I'll admit, I'm in that latter group of striving to write "perfect code." I constantly read articles, pour over well-written open-source code (mostly Symfony code) and review conference presentation slides posted by notable developers on SlideShare.
Like every one of us, I've come a long way from where I was when I started writing PHP. (With a long way to go, still, I'm sure.) I remember the days of constantly hitting syntax errors before discovering IDEs and performing search and replace over an entire project to update code duplicated across multiple files. Yeah, it was a nightmare. One I would prefer to not repeat.
So while I'm not going to read a single article about a design pattern and roll it into my next production product, I am going to continue learning from the best developers in the industry and explore the concepts they advocate.
Marco also claims that even though WordPress is regarded as "unmaintainable" by many in the community, it has plenty of maintainers and many plugin contributors. But making the "quantity over quality" argument here holds no weight.
WordPress has a lot of maintainers because it still relies on concepts and methods that many junior developers think are OK. Meaning, "WordPress developers" haven't become fed up with their code quality enough to push deeper. WordPress' codebase is how beginners write code, so it is familiar to a large number of developers eager to put their mark on something. Many PHP programmers never progress past this stage. And their ignorance is probably bliss.
Given WordPress' popularity, many junior developers view the code under the hood and think, "WordPress is successful. This must be how you write successful PHP code." NO! It's not! Writing code like that is what makes you hate your job!
Marco argues that if your code works and you are releasing software, you are doing it right. But how much did you hate your life when…
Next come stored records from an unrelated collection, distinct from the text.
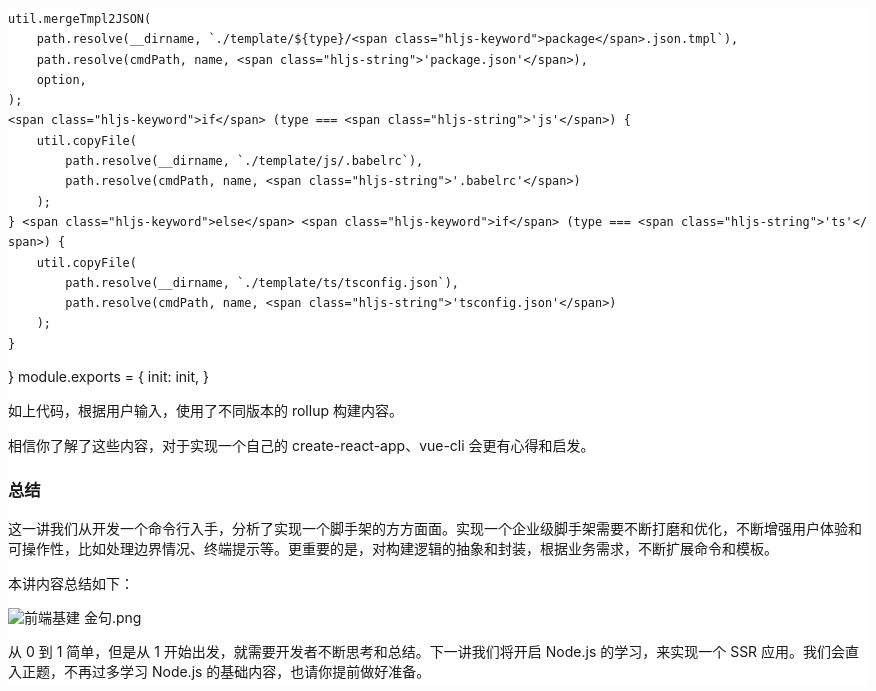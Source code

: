    util.mergeTmpl2JSON(
        path.resolve(__dirname, `./template/${type}/<span class="hljs-keyword">package</span>.json.tmpl`),
        path.resolve(cmdPath, name, <span class="hljs-string">'package.json'</span>),
        option,
    );
    <span class="hljs-keyword">if</span> (type === <span class="hljs-string">'js'</span>) {
        util.copyFile(
            path.resolve(__dirname, `./template/js/.babelrc`),
            path.resolve(cmdPath, name, <span class="hljs-string">'.babelrc'</span>)
        );
    } <span class="hljs-keyword">else</span> <span class="hljs-keyword">if</span> (type === <span class="hljs-string">'ts'</span>) {
        util.copyFile(
            path.resolve(__dirname, `./template/ts/tsconfig.json`),
            path.resolve(cmdPath, name, <span class="hljs-string">'tsconfig.json'</span>)
        );
    }
}
<span class="hljs-keyword">module</span>.<span class="hljs-keyword">exports</span> = {
    init: init,
}
</code></pre>
<p data-nodeid="1723">如上代码，根据用户输入，使用了不同版本的 rollup 构建内容。</p>
<p data-nodeid="1724">相信你了解了这些内容，对于实现一个自己的 create-react-app、vue-cli 会更有心得和启发。</p>
<h3 data-nodeid="1725">总结</h3>
<p data-nodeid="1726">这一讲我们从开发一个命令行入手，分析了实现一个脚手架的方方面面。实现一个企业级脚手架需要不断打磨和优化，不断增强用户体验和可操作性，比如处理边界情况、终端提示等。更重要的是，对构建逻辑的抽象和封装，根据业务需求，不断扩展命令和模板。</p>
<p data-nodeid="1727">本讲内容总结如下：</p>
<p data-nodeid="1728"><img src="https://s0.lgstatic.com/i/image6/M01/17/03/Cgp9HWBHK1WAeFWWAAdEzv-BDFI037.png" alt="前端基建 金句.png" data-nodeid="2004"></p>
<p data-nodeid="1729" class="">从 0 到 1 简单，但是从 1 开始出发，就需要开发者不断思考和总结。下一讲我们将开启 Node.js 的学习，来实现一个 SSR 应用。我们会直入正题，不再过多学习 Node.js 的基础内容，也请你提前做好准备。</p>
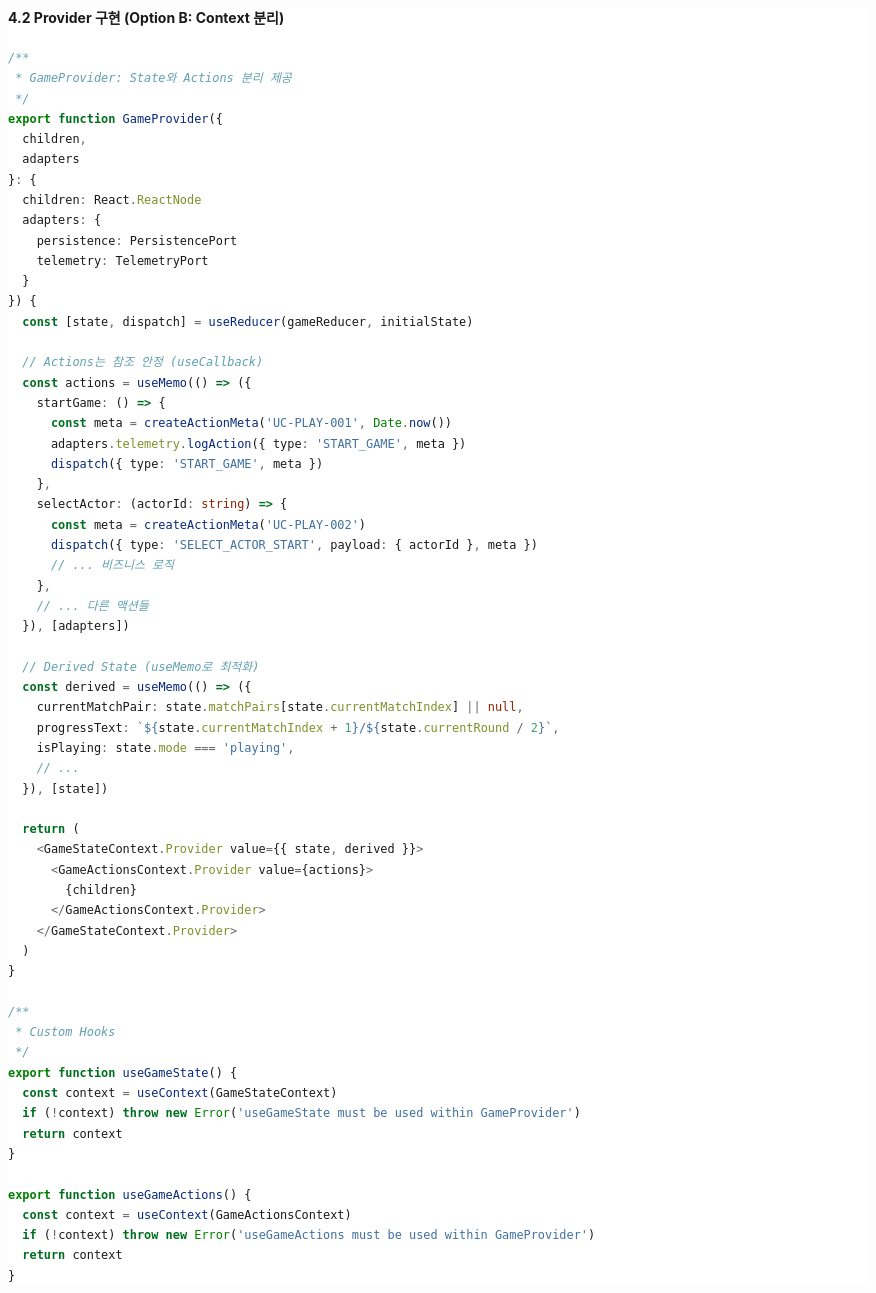 #### 4.2 Provider 구현 (Option B: Context 분리)

```typescript
/**
 * GameProvider: State와 Actions 분리 제공
 */
export function GameProvider({
  children,
  adapters
}: {
  children: React.ReactNode
  adapters: {
    persistence: PersistencePort
    telemetry: TelemetryPort
  }
}) {
  const [state, dispatch] = useReducer(gameReducer, initialState)

  // Actions는 참조 안정 (useCallback)
  const actions = useMemo(() => ({
    startGame: () => {
      const meta = createActionMeta('UC-PLAY-001', Date.now())
      adapters.telemetry.logAction({ type: 'START_GAME', meta })
      dispatch({ type: 'START_GAME', meta })
    },
    selectActor: (actorId: string) => {
      const meta = createActionMeta('UC-PLAY-002')
      dispatch({ type: 'SELECT_ACTOR_START', payload: { actorId }, meta })
      // ... 비즈니스 로직
    },
    // ... 다른 액션들
  }), [adapters])

  // Derived State (useMemo로 최적화)
  const derived = useMemo(() => ({
    currentMatchPair: state.matchPairs[state.currentMatchIndex] || null,
    progressText: `${state.currentMatchIndex + 1}/${state.currentRound / 2}`,
    isPlaying: state.mode === 'playing',
    // ...
  }), [state])

  return (
    <GameStateContext.Provider value={{ state, derived }}>
      <GameActionsContext.Provider value={actions}>
        {children}
      </GameActionsContext.Provider>
    </GameStateContext.Provider>
  )
}

/**
 * Custom Hooks
 */
export function useGameState() {
  const context = useContext(GameStateContext)
  if (!context) throw new Error('useGameState must be used within GameProvider')
  return context
}

export function useGameActions() {
  const context = useContext(GameActionsContext)
  if (!context) throw new Error('useGameActions must be used within GameProvider')
  return context
}
```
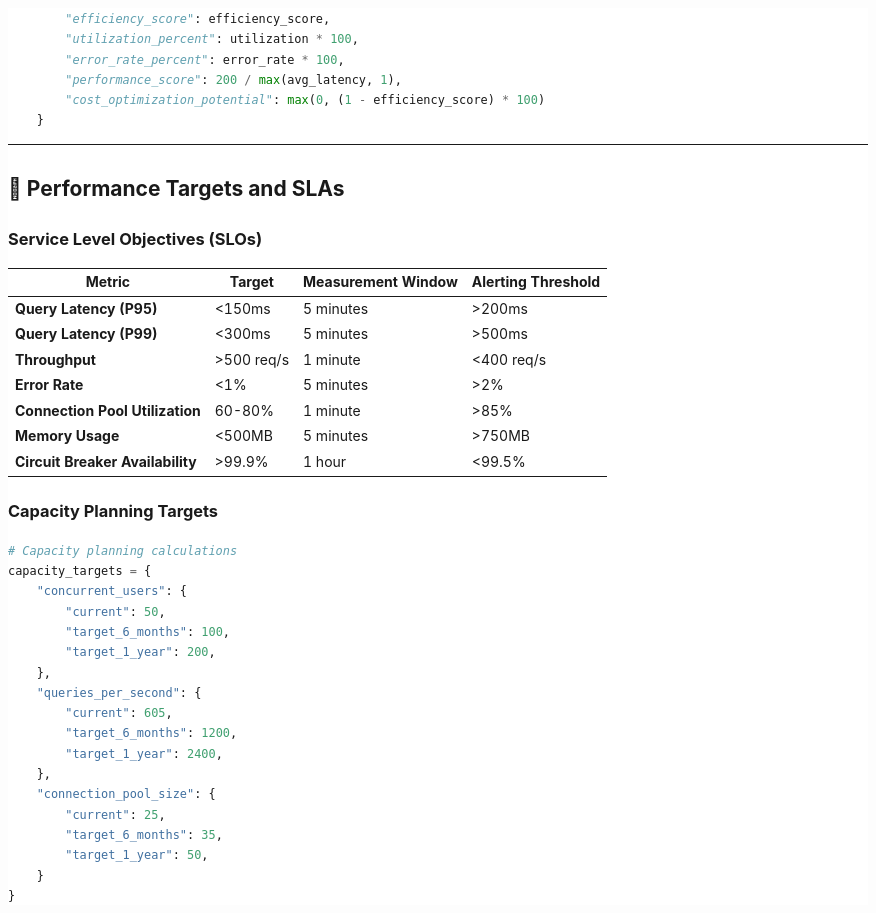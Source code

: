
 ```python
        "efficiency_score": efficiency_score,
        "utilization_percent": utilization * 100,
        "error_rate_percent": error_rate * 100,
        "performance_score": 200 / max(avg_latency, 1),
        "cost_optimization_potential": max(0, (1 - efficiency_score) * 100)
    }
```

---

## 🎯 Performance Targets and SLAs

### Service Level Objectives (SLOs)

| Metric                           | Target     | Measurement Window | Alerting Threshold |
| -------------------------------- | ---------- | ------------------ | ------------------ |
| **Query Latency (P95)**          | <150ms     | 5 minutes          | >200ms             |
| **Query Latency (P99)**          | <300ms     | 5 minutes          | >500ms             |
| **Throughput**                   | >500 req/s | 1 minute           | <400 req/s         |
| **Error Rate**                   | <1%        | 5 minutes          | >2%                |
| **Connection Pool Utilization**  | 60-80%     | 1 minute           | >85%               |
| **Memory Usage**                 | <500MB     | 5 minutes          | >750MB             |
| **Circuit Breaker Availability** | >99.9%     | 1 hour             | <99.5%             |

### Capacity Planning Targets

```python
# Capacity planning calculations
capacity_targets = {
    "concurrent_users": {
        "current": 50,
        "target_6_months": 100,
        "target_1_year": 200,
    },
    "queries_per_second": {
        "current": 605,
        "target_6_months": 1200,
        "target_1_year": 2400,
    },
    "connection_pool_size": {
        "current": 25,
        "target_6_months": 35,
        "target_1_year": 50,
    }
}
```
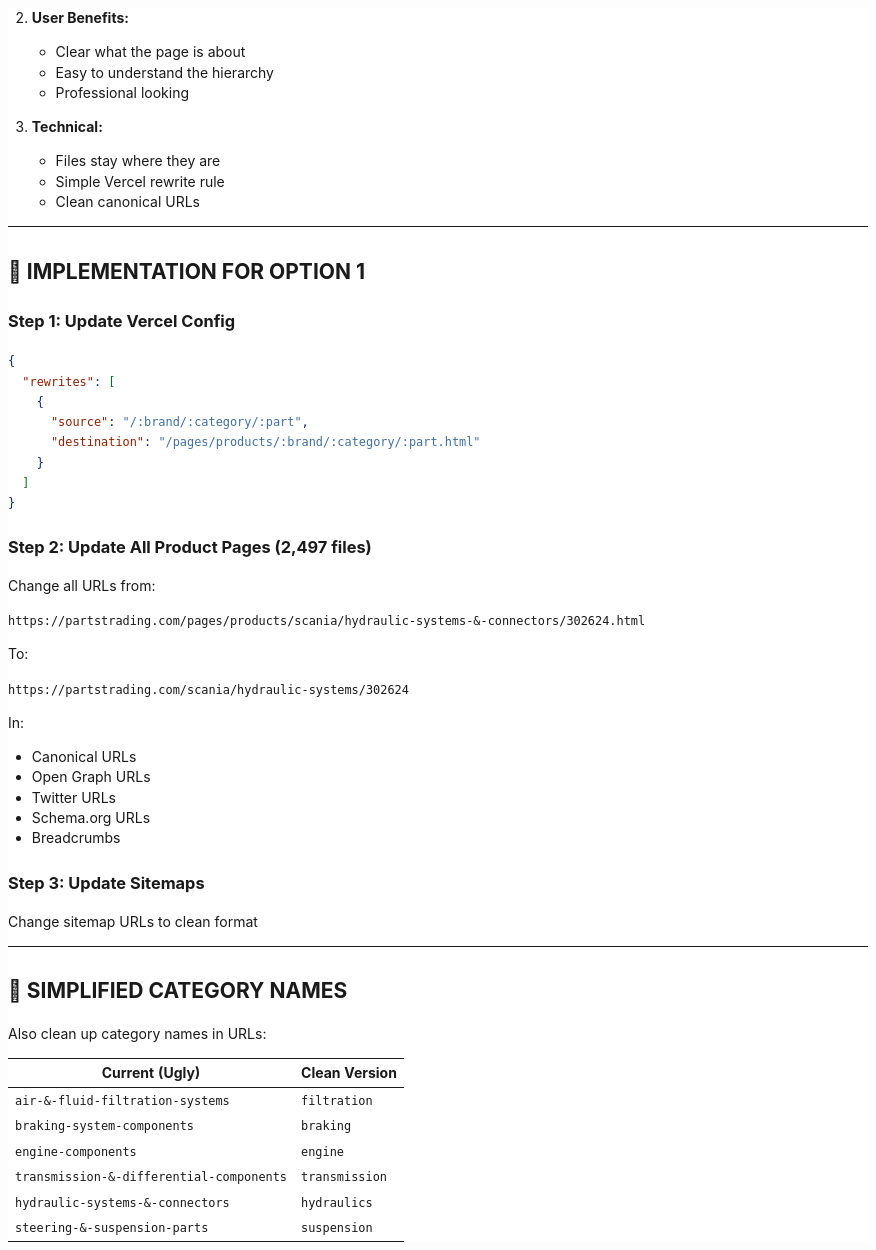2. **User Benefits:**
   - Clear what the page is about
   - Easy to understand the hierarchy
   - Professional looking

3. **Technical:**
   - Files stay where they are
   - Simple Vercel rewrite rule
   - Clean canonical URLs

---

## 🔧 IMPLEMENTATION FOR OPTION 1

### Step 1: Update Vercel Config
```json
{
  "rewrites": [
    {
      "source": "/:brand/:category/:part",
      "destination": "/pages/products/:brand/:category/:part.html"
    }
  ]
}
```

### Step 2: Update All Product Pages (2,497 files)
Change all URLs from:
```
https://partstrading.com/pages/products/scania/hydraulic-systems-&-connectors/302624.html
```
To:
```
https://partstrading.com/scania/hydraulic-systems/302624
```

In:
- Canonical URLs
- Open Graph URLs
- Twitter URLs
- Schema.org URLs
- Breadcrumbs

### Step 3: Update Sitemaps
Change sitemap URLs to clean format

---

## 🎯 SIMPLIFIED CATEGORY NAMES

Also clean up category names in URLs:

| Current (Ugly) | Clean Version |
|---------------|---------------|
| `air-&-fluid-filtration-systems` | `filtration` |
| `braking-system-components` | `braking` |
| `engine-components` | `engine` |
| `transmission-&-differential-components` | `transmission` |
| `hydraulic-systems-&-connectors` | `hydraulics` |
| `steering-&-suspension-parts` | `suspension` |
Having to fix broken code not done well the first time will cost your client more money, and cost you your patience and ambition. Spend time thinking about your next function before you haphazardly write it. Think about its context, where might it be reused in the future, and what parts could be swapped out to make it more reusable and easier to test.
Where do you want to spend your time… Up front researching, reading and writing quality code up front with DRY principles and hopefully at least some unit tests? Or at crunch time cursing your monitor and slamming your head on your desk agonizing over code you wrote 3 months ago?
When you're writing code or debugging old code and thinking, "There's got to be a better way…!" There is.